Task to carry out =>
From the entries below, please output exactly the lines starting at the one containing "- Also it is" and ending at the one containing "b. label8.Text 顯示 「歡迎光臨！」，當結帳完成應作顯示金額用。", both included.

──────── Supplied records ────────

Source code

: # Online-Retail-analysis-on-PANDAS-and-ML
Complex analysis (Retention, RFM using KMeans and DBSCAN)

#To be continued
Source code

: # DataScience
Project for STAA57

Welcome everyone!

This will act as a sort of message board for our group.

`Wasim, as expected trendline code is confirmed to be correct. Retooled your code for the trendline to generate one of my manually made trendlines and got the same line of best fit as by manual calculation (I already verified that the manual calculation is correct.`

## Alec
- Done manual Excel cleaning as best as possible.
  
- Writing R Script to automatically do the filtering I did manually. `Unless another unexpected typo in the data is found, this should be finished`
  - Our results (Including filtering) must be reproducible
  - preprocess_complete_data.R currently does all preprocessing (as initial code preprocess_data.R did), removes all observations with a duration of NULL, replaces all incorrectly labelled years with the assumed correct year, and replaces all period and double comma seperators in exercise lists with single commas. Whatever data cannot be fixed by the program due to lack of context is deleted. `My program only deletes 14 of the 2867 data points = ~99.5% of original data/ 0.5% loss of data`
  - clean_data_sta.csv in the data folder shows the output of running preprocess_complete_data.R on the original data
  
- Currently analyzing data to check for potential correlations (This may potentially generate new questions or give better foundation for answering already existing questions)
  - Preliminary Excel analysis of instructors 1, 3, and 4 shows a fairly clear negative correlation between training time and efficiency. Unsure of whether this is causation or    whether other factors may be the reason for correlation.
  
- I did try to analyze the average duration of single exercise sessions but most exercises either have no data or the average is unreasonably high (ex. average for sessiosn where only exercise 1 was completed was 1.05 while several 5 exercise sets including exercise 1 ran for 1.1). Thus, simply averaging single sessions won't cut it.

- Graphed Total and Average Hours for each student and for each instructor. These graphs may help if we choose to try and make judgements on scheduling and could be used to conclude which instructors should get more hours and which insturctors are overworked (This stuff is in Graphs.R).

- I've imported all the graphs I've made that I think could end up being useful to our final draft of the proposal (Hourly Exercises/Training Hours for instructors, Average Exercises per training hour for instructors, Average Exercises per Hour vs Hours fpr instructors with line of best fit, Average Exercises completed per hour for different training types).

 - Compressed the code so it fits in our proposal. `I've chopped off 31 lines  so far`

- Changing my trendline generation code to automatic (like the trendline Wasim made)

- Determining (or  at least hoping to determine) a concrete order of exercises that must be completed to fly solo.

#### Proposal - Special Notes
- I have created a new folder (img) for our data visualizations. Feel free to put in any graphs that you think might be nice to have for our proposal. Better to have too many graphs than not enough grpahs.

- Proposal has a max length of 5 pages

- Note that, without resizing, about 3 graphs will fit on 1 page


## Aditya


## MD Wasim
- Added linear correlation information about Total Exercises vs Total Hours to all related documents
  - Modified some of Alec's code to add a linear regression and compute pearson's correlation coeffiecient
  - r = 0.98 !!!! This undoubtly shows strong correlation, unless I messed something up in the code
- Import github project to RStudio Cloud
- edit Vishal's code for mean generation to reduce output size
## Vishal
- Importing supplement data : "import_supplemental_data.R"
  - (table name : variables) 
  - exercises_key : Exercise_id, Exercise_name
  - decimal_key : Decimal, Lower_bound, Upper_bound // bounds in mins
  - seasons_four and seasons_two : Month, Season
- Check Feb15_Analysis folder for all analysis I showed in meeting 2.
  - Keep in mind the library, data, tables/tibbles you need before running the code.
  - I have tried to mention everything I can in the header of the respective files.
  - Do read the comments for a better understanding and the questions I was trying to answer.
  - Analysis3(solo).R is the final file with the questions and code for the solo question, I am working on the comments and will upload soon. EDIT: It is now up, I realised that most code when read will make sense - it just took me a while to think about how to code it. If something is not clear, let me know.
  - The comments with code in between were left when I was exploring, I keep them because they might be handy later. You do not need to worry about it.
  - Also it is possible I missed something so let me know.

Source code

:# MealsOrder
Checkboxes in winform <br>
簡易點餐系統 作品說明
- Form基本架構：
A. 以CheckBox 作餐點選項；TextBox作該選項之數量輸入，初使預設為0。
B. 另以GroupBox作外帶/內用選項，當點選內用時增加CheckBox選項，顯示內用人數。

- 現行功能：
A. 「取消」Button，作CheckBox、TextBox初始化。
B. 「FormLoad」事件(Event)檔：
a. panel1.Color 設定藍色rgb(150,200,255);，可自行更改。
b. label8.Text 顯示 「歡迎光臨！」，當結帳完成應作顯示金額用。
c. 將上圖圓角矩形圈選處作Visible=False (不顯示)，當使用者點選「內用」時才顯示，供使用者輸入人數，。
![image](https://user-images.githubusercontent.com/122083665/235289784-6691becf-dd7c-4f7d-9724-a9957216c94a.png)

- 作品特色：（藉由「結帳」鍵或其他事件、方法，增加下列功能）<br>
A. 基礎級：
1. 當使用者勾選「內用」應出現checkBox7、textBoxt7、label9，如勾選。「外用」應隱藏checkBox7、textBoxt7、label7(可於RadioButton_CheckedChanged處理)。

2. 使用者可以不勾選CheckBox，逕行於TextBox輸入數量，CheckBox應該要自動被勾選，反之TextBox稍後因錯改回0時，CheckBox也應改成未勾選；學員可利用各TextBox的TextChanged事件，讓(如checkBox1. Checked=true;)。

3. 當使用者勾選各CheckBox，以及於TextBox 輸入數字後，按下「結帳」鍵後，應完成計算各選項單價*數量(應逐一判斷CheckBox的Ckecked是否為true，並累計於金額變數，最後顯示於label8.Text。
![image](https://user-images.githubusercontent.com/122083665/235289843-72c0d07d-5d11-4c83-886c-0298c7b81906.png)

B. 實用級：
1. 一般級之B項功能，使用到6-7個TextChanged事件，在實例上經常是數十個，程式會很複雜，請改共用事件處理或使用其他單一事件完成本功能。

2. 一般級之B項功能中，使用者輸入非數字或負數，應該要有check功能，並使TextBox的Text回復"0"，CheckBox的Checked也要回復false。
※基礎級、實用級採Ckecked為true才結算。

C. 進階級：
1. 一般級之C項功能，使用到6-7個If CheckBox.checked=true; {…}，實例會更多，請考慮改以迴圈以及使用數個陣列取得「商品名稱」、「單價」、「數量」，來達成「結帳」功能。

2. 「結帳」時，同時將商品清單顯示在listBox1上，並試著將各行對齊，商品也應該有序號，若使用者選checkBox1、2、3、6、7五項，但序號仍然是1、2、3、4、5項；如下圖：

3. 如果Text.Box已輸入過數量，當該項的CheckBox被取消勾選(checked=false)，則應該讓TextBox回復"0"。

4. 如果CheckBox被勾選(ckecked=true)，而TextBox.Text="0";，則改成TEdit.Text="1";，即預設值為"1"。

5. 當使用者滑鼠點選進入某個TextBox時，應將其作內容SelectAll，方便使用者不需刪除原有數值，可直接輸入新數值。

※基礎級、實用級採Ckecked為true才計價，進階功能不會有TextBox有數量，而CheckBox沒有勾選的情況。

────────

Solved exercise =>
  - Also it is possible I missed something so let me know.

Source code

:# MealsOrder
Checkboxes in winform <br>
簡易點餐系統 作品說明
- Form基本架構：
A. 以CheckBox 作餐點選項；TextBox作該選項之數量輸入，初使預設為0。
B. 另以GroupBox作外帶/內用選項，當點選內用時增加CheckBox選項，顯示內用人數。

- 現行功能：
A. 「取消」Button，作CheckBox、TextBox初始化。
B. 「FormLoad」事件(Event)檔：
a. panel1.Color 設定藍色rgb(150,200,255);，可自行更改。
b. label8.Text 顯示 「歡迎光臨！」，當結帳完成應作顯示金額用。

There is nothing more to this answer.